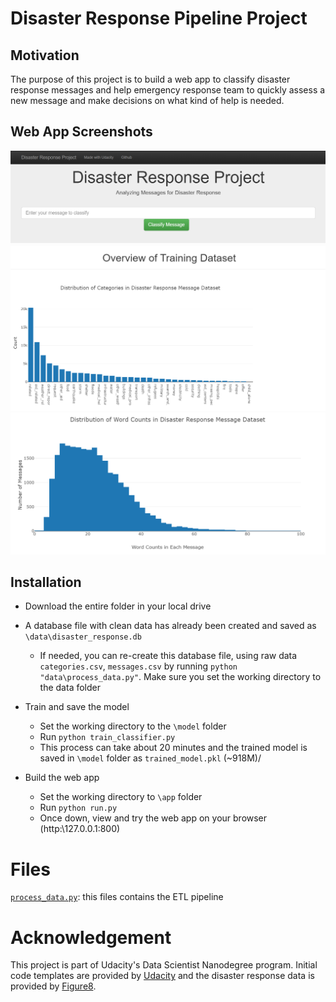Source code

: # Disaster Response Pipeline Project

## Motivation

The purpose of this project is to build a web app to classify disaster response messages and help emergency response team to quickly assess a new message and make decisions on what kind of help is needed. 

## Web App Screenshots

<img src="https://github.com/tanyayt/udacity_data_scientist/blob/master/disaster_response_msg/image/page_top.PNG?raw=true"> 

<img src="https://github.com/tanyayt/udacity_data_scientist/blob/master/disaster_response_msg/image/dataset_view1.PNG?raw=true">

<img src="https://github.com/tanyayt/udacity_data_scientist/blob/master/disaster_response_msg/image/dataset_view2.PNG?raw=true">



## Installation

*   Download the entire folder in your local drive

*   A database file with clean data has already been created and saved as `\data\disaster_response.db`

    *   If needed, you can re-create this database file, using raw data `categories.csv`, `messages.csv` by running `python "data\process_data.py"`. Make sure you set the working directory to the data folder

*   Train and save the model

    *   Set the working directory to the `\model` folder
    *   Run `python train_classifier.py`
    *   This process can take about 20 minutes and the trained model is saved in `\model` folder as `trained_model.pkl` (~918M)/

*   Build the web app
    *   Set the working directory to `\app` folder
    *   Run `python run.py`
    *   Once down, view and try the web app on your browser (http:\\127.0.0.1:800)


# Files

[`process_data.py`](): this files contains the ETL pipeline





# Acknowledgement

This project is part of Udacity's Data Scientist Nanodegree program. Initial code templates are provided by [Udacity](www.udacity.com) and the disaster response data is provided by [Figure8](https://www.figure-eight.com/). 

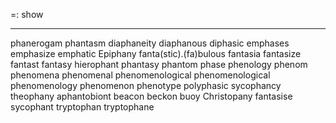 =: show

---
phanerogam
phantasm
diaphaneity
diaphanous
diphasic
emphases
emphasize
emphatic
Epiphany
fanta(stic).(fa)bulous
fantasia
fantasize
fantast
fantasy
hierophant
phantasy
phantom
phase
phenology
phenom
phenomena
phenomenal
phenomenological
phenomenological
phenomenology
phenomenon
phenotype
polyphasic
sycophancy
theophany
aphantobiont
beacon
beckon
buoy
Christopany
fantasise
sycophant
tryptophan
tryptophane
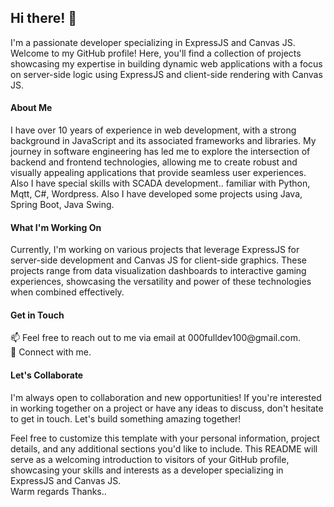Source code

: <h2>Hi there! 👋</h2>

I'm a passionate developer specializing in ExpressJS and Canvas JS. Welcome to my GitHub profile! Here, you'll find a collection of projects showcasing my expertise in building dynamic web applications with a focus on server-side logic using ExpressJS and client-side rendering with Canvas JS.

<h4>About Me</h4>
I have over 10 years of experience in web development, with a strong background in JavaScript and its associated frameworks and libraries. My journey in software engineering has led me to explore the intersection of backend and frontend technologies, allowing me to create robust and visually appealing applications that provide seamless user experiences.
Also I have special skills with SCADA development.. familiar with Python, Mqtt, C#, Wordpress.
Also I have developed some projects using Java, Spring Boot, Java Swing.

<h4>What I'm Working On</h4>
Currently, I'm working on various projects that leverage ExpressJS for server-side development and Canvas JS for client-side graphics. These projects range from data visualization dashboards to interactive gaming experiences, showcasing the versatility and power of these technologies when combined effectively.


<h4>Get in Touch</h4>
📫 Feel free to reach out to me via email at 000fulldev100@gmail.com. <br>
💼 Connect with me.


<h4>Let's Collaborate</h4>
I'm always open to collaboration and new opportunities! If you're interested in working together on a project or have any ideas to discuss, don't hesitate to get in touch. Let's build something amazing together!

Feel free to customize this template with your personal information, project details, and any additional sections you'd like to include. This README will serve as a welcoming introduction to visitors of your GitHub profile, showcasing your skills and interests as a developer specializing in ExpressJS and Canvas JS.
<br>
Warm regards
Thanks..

◆ ◆ ◆ ◆ ◆ ◆ ◆

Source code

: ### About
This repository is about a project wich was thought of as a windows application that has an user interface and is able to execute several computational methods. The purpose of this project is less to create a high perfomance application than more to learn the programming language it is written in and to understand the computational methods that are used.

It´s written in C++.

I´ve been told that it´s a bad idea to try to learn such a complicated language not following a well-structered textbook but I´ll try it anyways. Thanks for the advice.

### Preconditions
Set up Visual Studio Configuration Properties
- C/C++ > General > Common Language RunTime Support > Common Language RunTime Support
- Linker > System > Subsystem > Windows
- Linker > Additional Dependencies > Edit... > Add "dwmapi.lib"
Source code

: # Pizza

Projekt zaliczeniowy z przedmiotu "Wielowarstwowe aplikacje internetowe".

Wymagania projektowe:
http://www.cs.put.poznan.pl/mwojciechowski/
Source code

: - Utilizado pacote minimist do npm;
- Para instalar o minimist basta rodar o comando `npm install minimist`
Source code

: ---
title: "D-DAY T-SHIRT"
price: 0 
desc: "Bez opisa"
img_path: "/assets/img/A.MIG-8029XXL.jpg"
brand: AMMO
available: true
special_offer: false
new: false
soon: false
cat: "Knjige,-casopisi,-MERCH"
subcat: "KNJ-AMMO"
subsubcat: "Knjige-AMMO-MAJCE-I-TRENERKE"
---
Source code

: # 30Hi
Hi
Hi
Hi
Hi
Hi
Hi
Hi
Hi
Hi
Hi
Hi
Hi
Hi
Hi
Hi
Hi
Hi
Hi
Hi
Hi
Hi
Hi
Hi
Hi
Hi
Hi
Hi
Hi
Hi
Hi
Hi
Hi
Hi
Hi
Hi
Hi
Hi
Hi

◆ ◆ ◆ ◆ ◆ ◆ ◆

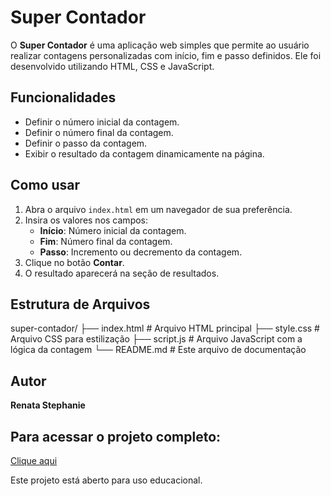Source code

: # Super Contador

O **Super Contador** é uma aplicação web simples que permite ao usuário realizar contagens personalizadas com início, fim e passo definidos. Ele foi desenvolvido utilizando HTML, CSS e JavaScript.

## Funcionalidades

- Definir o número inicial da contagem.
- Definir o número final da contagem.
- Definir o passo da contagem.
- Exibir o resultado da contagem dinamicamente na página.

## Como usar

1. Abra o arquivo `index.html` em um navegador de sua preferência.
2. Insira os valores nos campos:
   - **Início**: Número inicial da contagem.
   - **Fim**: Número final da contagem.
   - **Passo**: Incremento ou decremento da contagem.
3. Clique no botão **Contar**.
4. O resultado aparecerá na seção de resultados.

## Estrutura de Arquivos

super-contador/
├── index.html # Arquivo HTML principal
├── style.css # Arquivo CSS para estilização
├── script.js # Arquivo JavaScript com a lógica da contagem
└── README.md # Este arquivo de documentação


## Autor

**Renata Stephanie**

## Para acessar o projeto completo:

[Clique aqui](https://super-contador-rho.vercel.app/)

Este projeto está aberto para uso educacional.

◆ ◆ ◆ ◆ ◆ ◆ ◆

_ACTION ITEM_
Whenever a line above contains "final", copy that line.

_OUTPUT FOR THIS EXERCISE_
- Definir o número final da contagem.
   - **Fim**: Número final da contagem.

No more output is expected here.